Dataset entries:
# # # # # # #

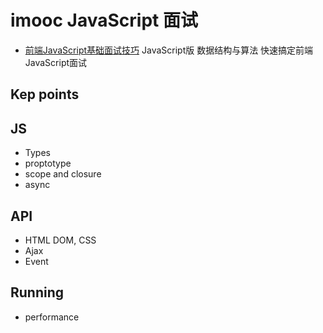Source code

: # imooc JavaScript 面试

- [前端JavaScript基础面试技巧](https://coding.imooc.com/class/115.html)
JavaScript版 数据结构与算法
快速搞定前端JavaScript面试




## Kep points
## JS
- Types
- proptotype
- scope and closure
- async 

## API
- HTML DOM, CSS
- Ajax
- Event


## Running
- performance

# # # # # # #

- Your instructions -
Count the lines of these entries that hold the string "imooc", and give only that number.

- Answer for this exercise -
2